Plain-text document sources
= Beginning of Section =
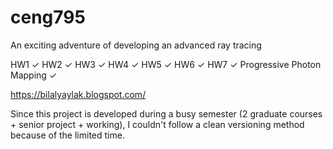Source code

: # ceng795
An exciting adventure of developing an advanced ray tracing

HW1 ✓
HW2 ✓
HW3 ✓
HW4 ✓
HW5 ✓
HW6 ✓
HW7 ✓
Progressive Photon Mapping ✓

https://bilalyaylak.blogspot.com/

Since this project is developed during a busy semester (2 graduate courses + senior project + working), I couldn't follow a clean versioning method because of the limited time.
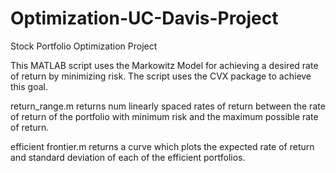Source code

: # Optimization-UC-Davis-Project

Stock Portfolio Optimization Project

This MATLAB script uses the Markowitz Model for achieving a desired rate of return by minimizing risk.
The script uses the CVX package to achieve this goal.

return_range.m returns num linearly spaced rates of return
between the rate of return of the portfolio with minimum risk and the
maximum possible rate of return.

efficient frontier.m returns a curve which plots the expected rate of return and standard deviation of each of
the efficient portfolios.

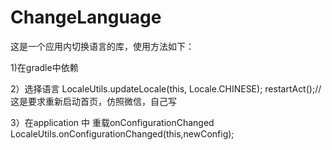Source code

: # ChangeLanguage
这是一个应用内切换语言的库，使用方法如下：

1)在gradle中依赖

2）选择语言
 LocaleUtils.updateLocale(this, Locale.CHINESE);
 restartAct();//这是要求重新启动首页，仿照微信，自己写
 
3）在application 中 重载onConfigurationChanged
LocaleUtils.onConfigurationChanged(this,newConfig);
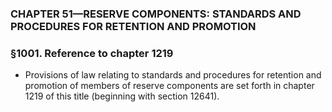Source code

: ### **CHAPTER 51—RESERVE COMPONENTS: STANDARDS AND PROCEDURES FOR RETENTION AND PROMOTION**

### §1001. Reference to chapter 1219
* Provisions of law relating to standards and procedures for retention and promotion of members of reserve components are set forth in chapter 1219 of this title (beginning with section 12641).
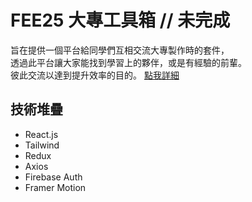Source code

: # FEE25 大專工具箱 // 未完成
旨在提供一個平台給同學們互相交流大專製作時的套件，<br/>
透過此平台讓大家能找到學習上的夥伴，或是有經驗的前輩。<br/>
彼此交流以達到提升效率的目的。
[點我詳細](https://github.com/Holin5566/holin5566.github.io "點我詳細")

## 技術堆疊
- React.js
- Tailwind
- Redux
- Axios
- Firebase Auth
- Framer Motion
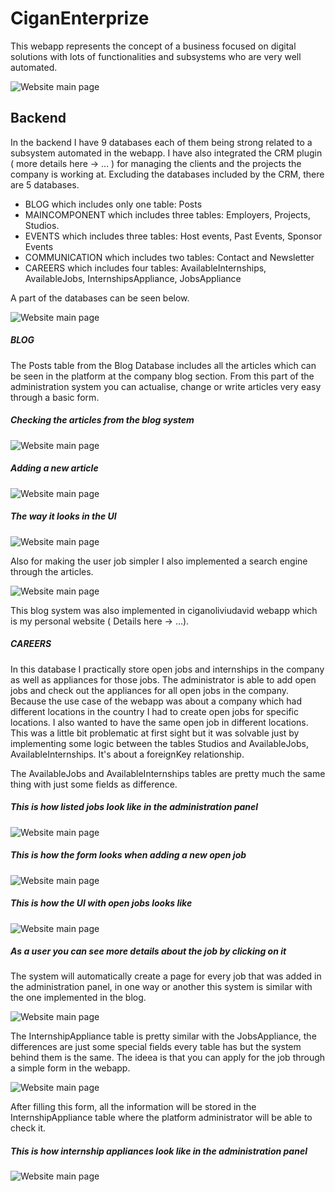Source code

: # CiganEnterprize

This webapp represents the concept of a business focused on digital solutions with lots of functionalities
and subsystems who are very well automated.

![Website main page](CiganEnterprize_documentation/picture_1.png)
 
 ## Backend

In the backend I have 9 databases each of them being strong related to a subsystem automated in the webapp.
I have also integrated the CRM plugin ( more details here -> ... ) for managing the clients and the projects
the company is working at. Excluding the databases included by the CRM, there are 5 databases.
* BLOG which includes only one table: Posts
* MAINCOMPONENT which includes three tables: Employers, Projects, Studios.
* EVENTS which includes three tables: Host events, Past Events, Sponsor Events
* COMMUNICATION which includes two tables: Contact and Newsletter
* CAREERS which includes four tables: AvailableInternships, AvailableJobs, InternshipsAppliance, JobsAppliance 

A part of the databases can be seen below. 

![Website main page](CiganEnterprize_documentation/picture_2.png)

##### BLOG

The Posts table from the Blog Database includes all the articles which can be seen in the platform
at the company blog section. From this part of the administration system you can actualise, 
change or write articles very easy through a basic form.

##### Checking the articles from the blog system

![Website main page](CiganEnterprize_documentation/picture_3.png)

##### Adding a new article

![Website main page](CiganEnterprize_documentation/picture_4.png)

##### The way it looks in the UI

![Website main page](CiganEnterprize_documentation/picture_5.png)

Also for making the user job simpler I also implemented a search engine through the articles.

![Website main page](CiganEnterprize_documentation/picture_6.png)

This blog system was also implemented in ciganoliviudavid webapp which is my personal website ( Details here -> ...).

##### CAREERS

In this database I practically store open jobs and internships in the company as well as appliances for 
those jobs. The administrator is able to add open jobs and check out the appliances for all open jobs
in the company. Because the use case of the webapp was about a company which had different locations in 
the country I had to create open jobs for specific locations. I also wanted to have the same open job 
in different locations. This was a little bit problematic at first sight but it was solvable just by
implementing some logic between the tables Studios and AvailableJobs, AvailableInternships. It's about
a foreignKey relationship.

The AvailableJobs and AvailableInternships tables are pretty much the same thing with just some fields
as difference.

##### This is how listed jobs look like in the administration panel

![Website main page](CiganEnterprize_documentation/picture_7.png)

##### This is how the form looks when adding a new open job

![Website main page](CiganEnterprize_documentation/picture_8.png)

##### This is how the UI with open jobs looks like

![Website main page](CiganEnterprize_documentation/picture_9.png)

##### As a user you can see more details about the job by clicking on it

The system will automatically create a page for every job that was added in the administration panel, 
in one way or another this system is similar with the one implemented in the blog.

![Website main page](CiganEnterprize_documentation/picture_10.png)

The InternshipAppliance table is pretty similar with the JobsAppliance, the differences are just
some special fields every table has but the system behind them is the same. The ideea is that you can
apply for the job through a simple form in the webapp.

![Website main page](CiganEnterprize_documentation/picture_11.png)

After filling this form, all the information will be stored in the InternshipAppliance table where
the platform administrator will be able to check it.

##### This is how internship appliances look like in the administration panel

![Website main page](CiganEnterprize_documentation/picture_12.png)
= End of Section =
▶ **YOUR ASSIGNMENT**: Omit the images and transcribe all of the records above word for word.

▶ **EXERCISE OUTPUT**:
Source code

: # ceng795
An exciting adventure of developing an advanced ray tracing

HW1 ✓
HW2 ✓
HW3 ✓
HW4 ✓
HW5 ✓
HW6 ✓
HW7 ✓
Progressive Photon Mapping ✓

https://bilalyaylak.blogspot.com/

Since this project is developed during a busy semester (2 graduate courses + senior project + working), I couldn't follow a clean versioning method because of the limited time.
Source code

: # Optimization-UC-Davis-Project

Stock Portfolio Optimization Project

This MATLAB script uses the Markowitz Model for achieving a desired rate of return by minimizing risk.
The script uses the CVX package to achieve this goal.

return_range.m returns num linearly spaced rates of return
between the rate of return of the portfolio with minimum risk and the
maximum possible rate of return.

efficient frontier.m returns a curve which plots the expected rate of return and standard deviation of each of
the efficient portfolios.

Source code

: # ChangeLanguage
这是一个应用内切换语言的库，使用方法如下：

1)在gradle中依赖

2）选择语言
 LocaleUtils.updateLocale(this, Locale.CHINESE);
 restartAct();//这是要求重新启动首页，仿照微信，自己写
 
3）在application 中 重载onConfigurationChanged
LocaleUtils.onConfigurationChanged(this,newConfig);
Source code

: ### **CHAPTER 51—RESERVE COMPONENTS: STANDARDS AND PROCEDURES FOR RETENTION AND PROMOTION**

### §1001. Reference to chapter 1219
* Provisions of law relating to standards and procedures for retention and promotion of members of reserve components are set forth in chapter 1219 of this title (beginning with section 12641).
Source code

: # FEE25 大專工具箱 // 未完成
旨在提供一個平台給同學們互相交流大專製作時的套件，<br/>
透過此平台讓大家能找到學習上的夥伴，或是有經驗的前輩。<br/>
彼此交流以達到提升效率的目的。
[點我詳細](https://github.com/Holin5566/holin5566.github.io "點我詳細")

## 技術堆疊
- React.js
- Tailwind
- Redux
- Axios
- Firebase Auth
- Framer Motion
Source code

: # CiganEnterprize

This webapp represents the concept of a business focused on digital solutions with lots of functionalities
and subsystems who are very well automated.

![Website main page](CiganEnterprize_documentation/picture_1.png)
 
 ## Backend

In the backend I have 9 databases each of them being strong related to a subsystem automated in the webapp.
I have also integrated the CRM plugin ( more details here -> ... ) for managing the clients and the projects
the company is working at. Excluding the databases included by the CRM, there are 5 databases.
* BLOG which includes only one table: Posts
* MAINCOMPONENT which includes three tables: Employers, Projects, Studios.
* EVENTS which includes three tables: Host events, Past Events, Sponsor Events
* COMMUNICATION which includes two tables: Contact and Newsletter
* CAREERS which includes four tables: AvailableInternships, AvailableJobs, InternshipsAppliance, JobsAppliance 

A part of the databases can be seen below. 

![Website main page](CiganEnterprize_documentation/picture_2.png)

##### BLOG

The Posts table from the Blog Database includes all the articles which can be seen in the platform
at the company blog section. From this part of the administration system you can actualise, 
change or write articles very easy through a basic form.

##### Checking the articles from the blog system

![Website main page](CiganEnterprize_documentation/picture_3.png)

##### Adding a new article

![Website main page](CiganEnterprize_documentation/picture_4.png)

##### The way it looks in the UI

![Website main page](CiganEnterprize_documentation/picture_5.png)

Also for making the user job simpler I also implemented a search engine through the articles.

![Website main page](CiganEnterprize_documentation/picture_6.png)

This blog system was also implemented in ciganoliviudavid webapp which is my personal website ( Details here -> ...).

##### CAREERS

In this database I practically store open jobs and internships in the company as well as appliances for 
those jobs. The administrator is able to add open jobs and check out the appliances for all open jobs
in the company. Because the use case of the webapp was about a company which had different locations in 
the country I had to create open jobs for specific locations. I also wanted to have the same open job 
in different locations. This was a little bit problematic at first sight but it was solvable just by
implementing some logic between the tables Studios and AvailableJobs, AvailableInternships. It's about
a foreignKey relationship.

The AvailableJobs and AvailableInternships tables are pretty much the same thing with just some fields
as difference.

##### This is how listed jobs look like in the administration panel

![Website main page](CiganEnterprize_documentation/picture_7.png)

##### This is how the form looks when adding a new open job

![Website main page](CiganEnterprize_documentation/picture_8.png)

##### This is how the UI with open jobs looks like

![Website main page](CiganEnterprize_documentation/picture_9.png)

##### As a user you can see more details about the job by clicking on it

The system will automatically create a page for every job that was added in the administration panel, 
in one way or another this system is similar with the one implemented in the blog.

![Website main page](CiganEnterprize_documentation/picture_10.png)

The InternshipAppliance table is pretty similar with the JobsAppliance, the differences are just
some special fields every table has but the system behind them is the same. The ideea is that you can
apply for the job through a simple form in the webapp.

![Website main page](CiganEnterprize_documentation/picture_11.png)

After filling this form, all the information will be stored in the InternshipAppliance table where
the platform administrator will be able to check it.

##### This is how internship appliances look like in the administration panel

![Website main page](CiganEnterprize_documentation/picture_12.png)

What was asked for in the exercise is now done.